Haaaallelujah! Haaaallelujah! Hallelujah! Hallelujah! And the Cherubim and Seraphim descended from on high and encircled the south portico of the White House, each one ablaze with Divine Love for President Barack Obama. Nine holy orders of angels alit in Michelle’s vegetable garden, and sang heavenly praises of partisan glory and social justice, for today, only three and a half years into this his most HOPE-ful presidency, Obama has supported gay marriage.
“I think same-sex couples should be able to get married,” he told ABC News this afternoon. He did it. He used The M-Word.
This afternoon I read dozens of tweets that began, “BREAKING” or “BREAKING NEWS,” followed by this straightforward, if rather reserved, expression of support for gay marriage. Obama went on to describe an “evolution” (cue Intelligent Design outrage, panty-bunching) in his thinking on this issue since the 2008 presidential race.
Now, don’t get me wrong—this is a landmark moment, to be sure. A watershed, even. Obama is the first president in our history to state in no uncertain terms that gay marriage should exist. That is, quote, “same-sex couples should be able to get married,” unquote. Wow.

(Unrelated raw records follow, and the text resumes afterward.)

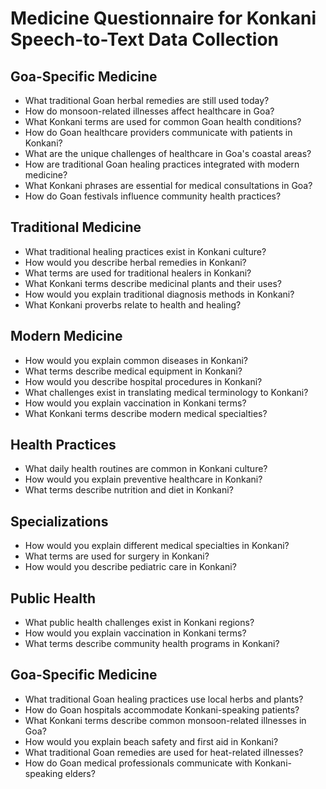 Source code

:# Medicine Questionnaire for Konkani Speech-to-Text Data Collection

## Goa-Specific Medicine

- What traditional Goan herbal remedies are still used today?
- How do monsoon-related illnesses affect healthcare in Goa?
- What Konkani terms are used for common Goan health conditions?
- How do Goan healthcare providers communicate with patients in Konkani?
- What are the unique challenges of healthcare in Goa's coastal areas?
- How are traditional Goan healing practices integrated with modern medicine?
- What Konkani phrases are essential for medical consultations in Goa?
- How do Goan festivals influence community health practices?

## Traditional Medicine

- What traditional healing practices exist in Konkani culture?
- How would you describe herbal remedies in Konkani?
- What terms are used for traditional healers in Konkani?
- What Konkani terms describe medicinal plants and their uses?
- How would you explain traditional diagnosis methods in Konkani?
- What Konkani proverbs relate to health and healing?

## Modern Medicine

- How would you explain common diseases in Konkani?
- What terms describe medical equipment in Konkani?
- How would you describe hospital procedures in Konkani?
- What challenges exist in translating medical terminology to Konkani?
- How would you explain vaccination in Konkani terms?
- What Konkani terms describe modern medical specialties?

## Health Practices

- What daily health routines are common in Konkani culture?
- How would you explain preventive healthcare in Konkani?
- What terms describe nutrition and diet in Konkani?

## Specializations

- How would you explain different medical specialties in Konkani?
- What terms are used for surgery in Konkani?
- How would you describe pediatric care in Konkani?

## Public Health

- What public health challenges exist in Konkani regions?
- How would you explain vaccination in Konkani terms?
- What terms describe community health programs in Konkani?

## Goa-Specific Medicine

- What traditional Goan healing practices use local herbs and plants?
- How do Goan hospitals accommodate Konkani-speaking patients?
- What Konkani terms describe common monsoon-related illnesses in Goa?
- How would you explain beach safety and first aid in Konkani?
- What traditional Goan remedies are used for heat-related illnesses?
- How do Goan medical professionals communicate with Konkani-speaking elders?
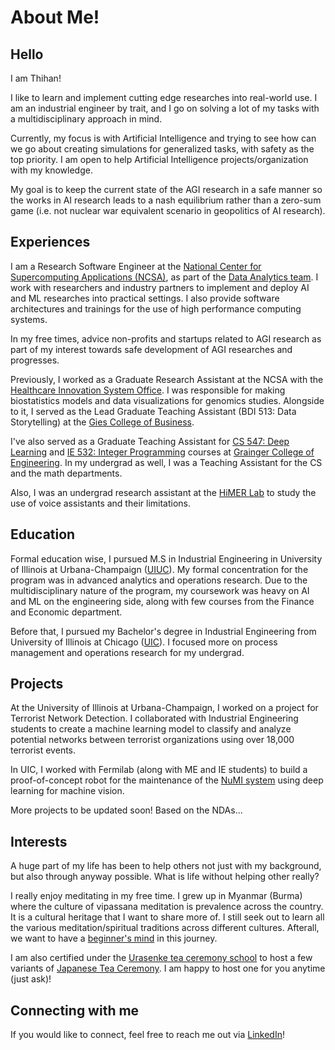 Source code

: # About Me!


## Hello

I am Thihan!

I like to learn and implement cutting edge researches into real-world use. I am an industrial engineer by trait, and I go on solving a lot of my tasks with a multidisciplinary approach in mind.

Currently, my focus is with Artificial Intelligence and trying to see how can we go about creating simulations for generalized tasks, with safety as the top priority. I am open to help Artificial Intelligence projects/organization with my knowledge. 

My goal is to keep the current state of the AGI research in a safe manner so the works in AI research leads to a nash equilibrium rather than a zero-sum game (i.e. not nuclear war equivalent scenario in geopolitics of AI research).

## Experiences

I am a Research Software Engineer at the [National Center for Supercomputing Applications (NCSA)](https://www.ncsa.illinois.edu/), as part of the [Data Analytics team](https://www.ncsa.illinois.edu/expertise/data-analytics/). I work with researchers and industry partners to implement and deploy AI and ML researches into practical settings. I also provide software architectures and trainings for the use of high performance computing systems.

In my free times, advice non-profits and startups related to AGI research as part of my interest towards safe development of AGI researches and progresses.

Previously, I worked as a Graduate Research Assistant at the NCSA with the [Healthcare Innovation System Office](https://www.ncsa.illinois.edu/research/health-sciences/healthcare-innovation-program-office/). I was responsible for making biostatistics models and data visualizations for genomics studies. Alongside to it, I served as the Lead Graduate Teaching Assistant (BDI 513: Data Storytelling) at the [Gies College of Business](https://giesbusiness.illinois.edu/).

I've also served as a Graduate Teaching Assistant for [CS 547: Deep Learning](https://publish.illinois.edu/r-sowers/ie534-cs-547-fall-2022/) and [IE 532: Integer Programming](https://ise.illinois.edu/undergraduate/courses/ie511) courses at [Grainger College of Engineering](https://grainger.illinois.edu/). In my undergrad as well, I was a Teaching Assistant for the CS and the math departments.

Also, I was an undergrad research assistant at the [HiMER Lab](https://himer.lab.asu.edu/) to study the use of voice assistants and their limitations.

## Education

Formal education wise, I pursued M.S in Industrial Engineering in University of Illinois at Urbana-Champaign ([UIUC](https://illinois.edu)). My formal concentration for the program was in advanced analytics and operations research. Due to the multidisciplinary nature of the program, my coursework was heavy on AI and ML on the engineering side, along with few courses from the Finance and Economic department.

Before that, I pursued my Bachelor's degree in Industrial Engineering from University of Illinois at Chicago ([UIC](https://www.uic.edu/)). I focused more on process management and operations research for my undergrad.

## Projects

At the University of Illinois at Urbana-Champaign, I worked on a project for Terrorist Network Detection. I collaborated with Industrial Engineering students to create a machine learning model to classify and analyze potential networks between terrorist organizations using over 18,000 terrorist events.

In UIC, I worked with Fermilab (along with ME and IE students) to build a proof-of-concept robot for the maintenance of the [NuMI system](https://en.wikipedia.org/wiki/NuMI) using deep learning for machine vision.

More projects to be updated soon! Based on the NDAs...

## Interests

A huge part of my life has been to help others not just with my background, but also through anyway possible. What is life without helping other really?

I really enjoy meditating in my free time. I grew up in Myanmar (Burma) where the culture of vipassana meditation is prevalence across the country. It is a cultural heritage that I want to share more of. I still seek out to learn all the various meditation/spiritual traditions across different cultures. Afterall, we want to have a [beginner's mind](https://en.wikipedia.org/wiki/Shoshin) in this journey.

I am also certified under the [Urasenke tea ceremony school](https://en.wikipedia.org/wiki/Urasenke) to host a few variants of [Japanese Tea Ceremony](https://en.wikipedia.org/wiki/Japanese_tea_ceremony). I am happy to host one for you anytime (just ask)!

## Connecting with me

If you would like to connect, feel free to reach me out via [LinkedIn](https://www.linkedin.com/in/thihanmoekyaw)!
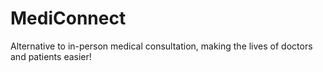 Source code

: # MediConnect
Alternative to in-person medical consultation, making the lives of doctors and patients easier!

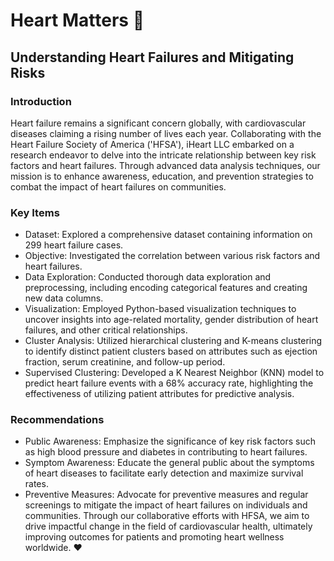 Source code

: # Heart Matters 💓
## Understanding Heart Failures and Mitigating Risks
### Introduction
Heart failure remains a significant concern globally, with cardiovascular diseases claiming a rising number of lives each year. Collaborating with the Heart Failure Society of America ('HFSA'), iHeart LLC embarked on a research endeavor to delve into the intricate relationship between key risk factors and heart failures. Through advanced data analysis techniques, our mission is to enhance awareness, education, and prevention strategies to combat the impact of heart failures on communities.

### Key Items
* Dataset: Explored a comprehensive dataset containing information on 299 heart failure cases.
* Objective: Investigated the correlation between various risk factors and heart failures.
* Data Exploration: Conducted thorough data exploration and preprocessing, including encoding categorical features and creating new data columns.
* Visualization: Employed Python-based visualization techniques to uncover insights into age-related mortality, gender distribution of heart failures, and other critical relationships.
* Cluster Analysis: Utilized hierarchical clustering and K-means clustering to identify distinct patient clusters based on attributes such as ejection fraction, serum creatinine, and follow-up period.
* Supervised Clustering: Developed a K Nearest Neighbor (KNN) model to predict heart failure events with a 68% accuracy rate, highlighting the effectiveness of utilizing patient attributes for predictive analysis.
### Recommendations
* Public Awareness: Emphasize the significance of key risk factors such as high blood pressure and diabetes in contributing to heart failures.
* Symptom Awareness: Educate the general public about the symptoms of heart diseases to facilitate early detection and maximize survival rates.
* Preventive Measures: Advocate for preventive measures and regular screenings to mitigate the impact of heart failures on individuals and communities.
Through our collaborative efforts with HFSA, we aim to drive impactful change in the field of cardiovascular health, ultimately improving outcomes for patients and promoting heart wellness worldwide. ❤️
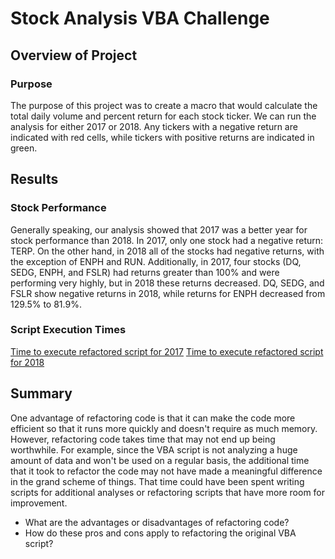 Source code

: # Stock Analysis VBA Challenge

## Overview of Project

### Purpose
The purpose of this project was to create a macro that would calculate the total daily volume and percent return for each stock ticker. We can run the analysis for either 2017 or 2018. Any tickers with a negative return are indicated with red cells, while tickers with positive returns are indicated in green.

## Results

### Stock Performance

Generally speaking, our analysis showed that 2017 was a better year for stock performance than 2018. In 2017, only one stock had a negative return: TERP. On the other hand, in 2018 all of the stocks had negative returns, with the exception of ENPH and RUN.
Additionally, in 2017, four stocks (DQ, SEDG, ENPH, and FSLR) had returns greater than 100% and were performing very highly, but in 2018 these returns decreased. DQ, SEDG, and FSLR show negative returns in 2018, while returns for ENPH decreased from 129.5% to 81.9%.

### Script Execution Times
[Time to execute refactored script for 2017](/Resources/VBA_Challenge_2017.png)
[Time to execute refactored script for 2018](/Resources/VBA_Challenge_2018.png)

## Summary
One advantage of refactoring code is that it can make the code more efficient so that it runs more quickly and doesn't require as much memory.
However, refactoring code takes time that may not end up being worthwhile. For example, since the VBA script is not analyzing a huge amount of data and won't be used on a regular basis, the additional time that it took to refactor the code may not have made a meaningful difference in the grand scheme of things. That time could have been spent writing scripts for additional analyses or refactoring scripts that have more room for improvement.

- What are the advantages or disadvantages of refactoring code?
- How do these pros and cons apply to refactoring the original VBA script?
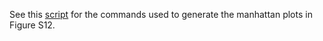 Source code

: See this [script](https://github.com/SwallowGenomics/BarnSwallow/blob/main/Analyses/iHS%20analysis/iHS_analysis_script.R) for the commands used to generate the manhattan plots in Figure S12. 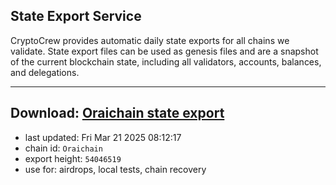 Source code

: ## State Export Service
CryptoCrew provides automatic daily state exports for all chains we validate. State export files can be used as genesis files and are a snapshot of the current blockchain state, including all validators, accounts, balances, and delegations.

---
**Download: [Oraichain state export](https://ccv-s3.nbg1.your-objectstorage.com/SERVICE/oraichain/Oraichain_export_54046519.json)**
---

- last updated: Fri Mar 21 2025 08:12:17
- chain id: `Oraichain`
- export height: `54046519`
- use for: airdrops, local tests, chain recovery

And yet, I’m stirred to ask, why is this so earth-shattering? Marriage is a right and a privilege afforded to any pair of heterosexual American adults, from the WASPs at St. Patrick’s on 5th Ave to the drunks at St. Elvis’s (or whatever) on The Strip. Why should it be such an elating shock—and yet, truly, it is—that our president even so much as thinks that gay marriage should be legal? Even Joe Biden was more forthright, poking his head out from wherever they keep him to say on NBC’s Meet the Press, “I am absolutely comfortable with the fact that men marrying men, women marrying women, and heterosexual men and women marrying another are entitled to the same exact rights, all the civil rights, all the civil liberties.” Rights? Liberties!? Get out!
In response, White House Press Secretary Jay Carney issued an equivocal “Shhh!” in that little blue room they have for just such occasions.
The last Democrat in office, President Clinton, signed into law the Defense of Marriage Act (DOMA) in 1996, which defined “marriage” as the legal union of one man and one woman. Eight years later, ol’ Dubya advocated further fortifying DOMA—you know, just in case! In 2011, the Obama administration declared that it found DOMA to be unconstitutional, but where it stands now is a sort of legislative Purgatorio—it will continue to be enforced, but will no longer be defended in court. Huh?
In late September of last year, the U.S. Military’s Don’t Ask, Don’t Tell (DADT) policy—yet another piece of anti-gay legislation signed into law by our 42nd president—was repealed under Obama. And yet, during the 2008 election, Obama’s stance on gay marriage was noncommittal at best.
I voted for Obama in 2008, for a number of reasons. Not the least of these reasons was the Obama campaign’s marked lack of antagonism, if not wealth of support, toward LGBT rights. LGBT Americans were faced with a choice between certain discrimination—that is to say, future legislation in active opposition to our personal rights and freedoms—and a tacit presidential acceptance of the same discrimination we as a community already face. Many of us found ourselves, as it were, between Barack and a hard place.
And but so here we are, nearly four years hence, and President Obama says to Robin Roberts and the nation, “I think same-sex couples should be able to get married.” It is earth-shattering, whether or not it really should be, and the man has my vote.